Часы, которые Стефани оставила в приемной, тикают, сокрытые от глаз и ушей. Вдали от них, вдали от всех претензий к ее персоне, посетительница вспоминает себя, мягкосердечную, печальную, в возрасте шести лет, когда ей почему-то захотелось стать медсестрой. Игрушечный реквизит — шприц, манжета для измерения кровяного давления, белая шапочка. Книжки с картинками и куклы. Три года одержимости, а затем тридцать пять лет амнезии, которую она одолела, только упав в кроличью нору глаз другой женщины. За пределами их соглашения не существует ничего другого. Зрачки скованы, и эти цепи не разорвать. Годы проносятся в голове Стефани: детство, юность, отрочество, неуязвимая молодость, за которой следует бесконечная испуганная зрелость. Теперь она обнажена перед той, с кем пообещала больше никогда не встречаться.

У этого зеркала две стороны, и Мими тоже видит. «Как же тебе больно. И здесь тоже болит. Как такое могло случиться?» В пятне солнечного света, которое лежит на полу между ними, пробуждается нечто зеленое. Мими позволяет ему отразиться на своем лице, не пряча от клиентки. Терапия «Смотрю на тебя и вспоминаю своих сестер» Она впускает эту женщину, позволяет ей вскарабкаться на дерево для завтраков на заднем дворе в Уитоне, штат Иллинойс, где Мими, Кармен и Амелия уже устроились с мисками, полными хлопьев, на ветвях, покрытых летней листвой, и предсказывают друг дружке будущее по плавающим овсяным кольцам. У кухонного окна стоит дочь миссионера из Вирджинии, та самая, которая умрет от деменции в доме престарелых, так и не взглянув в глаза своим дочерям дольше чем на полсекунды. Мужчина из народа хуэй выходит из дома и кричит своим дочерям: «Моя шелковичная ферма! Что вы делать?» Шелковица, такая милая, кривая и откровенная, окруженная тенью и источающая покой, лгущая обо всем, что сулит будущее.

Стефани охвачена мощным сестринским чувством. Она тянет руку к этой маленькой шаманке, наполовину азиатке, через разделяющие их четыре фута. Мимолетное сокращение мышц — Мими морщится — служит предупреждением. Это не конец. Далеко не конец.

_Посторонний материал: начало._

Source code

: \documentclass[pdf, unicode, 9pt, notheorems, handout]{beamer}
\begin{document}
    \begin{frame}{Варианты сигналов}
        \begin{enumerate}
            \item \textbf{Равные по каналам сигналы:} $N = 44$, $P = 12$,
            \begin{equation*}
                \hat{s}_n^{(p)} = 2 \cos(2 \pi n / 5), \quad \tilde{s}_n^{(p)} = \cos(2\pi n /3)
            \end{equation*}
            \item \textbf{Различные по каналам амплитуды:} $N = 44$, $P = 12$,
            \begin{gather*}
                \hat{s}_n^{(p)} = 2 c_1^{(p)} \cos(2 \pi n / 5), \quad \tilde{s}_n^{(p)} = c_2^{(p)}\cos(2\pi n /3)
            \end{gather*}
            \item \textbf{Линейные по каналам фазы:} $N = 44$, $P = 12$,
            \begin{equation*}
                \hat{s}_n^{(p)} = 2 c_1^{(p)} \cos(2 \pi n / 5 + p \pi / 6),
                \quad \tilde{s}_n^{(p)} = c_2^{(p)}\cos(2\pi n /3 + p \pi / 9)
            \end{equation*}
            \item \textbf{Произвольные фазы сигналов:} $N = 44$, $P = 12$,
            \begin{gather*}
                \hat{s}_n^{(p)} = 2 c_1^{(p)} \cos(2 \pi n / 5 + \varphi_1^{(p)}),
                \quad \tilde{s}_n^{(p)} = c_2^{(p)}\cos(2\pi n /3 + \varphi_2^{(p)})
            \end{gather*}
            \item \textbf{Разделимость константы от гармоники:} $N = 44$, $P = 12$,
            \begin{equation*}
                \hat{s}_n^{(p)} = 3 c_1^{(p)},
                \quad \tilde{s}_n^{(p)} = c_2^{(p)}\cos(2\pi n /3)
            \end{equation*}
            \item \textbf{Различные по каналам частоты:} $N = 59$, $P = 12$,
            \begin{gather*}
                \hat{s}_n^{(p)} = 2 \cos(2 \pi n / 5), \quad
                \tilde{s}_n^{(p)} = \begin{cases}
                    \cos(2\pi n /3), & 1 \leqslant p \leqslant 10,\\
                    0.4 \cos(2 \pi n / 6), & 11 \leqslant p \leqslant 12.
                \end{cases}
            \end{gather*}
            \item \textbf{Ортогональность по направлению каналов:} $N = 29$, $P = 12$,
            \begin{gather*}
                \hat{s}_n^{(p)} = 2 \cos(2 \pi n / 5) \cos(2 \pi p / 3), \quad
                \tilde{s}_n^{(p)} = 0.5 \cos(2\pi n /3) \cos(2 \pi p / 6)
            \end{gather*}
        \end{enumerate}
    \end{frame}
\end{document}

Через полчаса Стефани на грани нервного срыва. Она голодная, окостенелая, у нее все чешется, и еще она противна самой себе до такой степени, что хотела бы уснуть и не проснуться. Правда сочится из нее, как пот. «Мне нельзя доверять. Я этого не заслуживаю. Понимаешь? Даже мои дети не догадываются, насколько я испорчена. Я обокрала своего брата. Я покинула место аварии. У меня был секс с мужчинами, чьих имен я не знаю. Несколько раз. Недавно».

«Да. Тс-с. Меня разыскивают в трех штатах».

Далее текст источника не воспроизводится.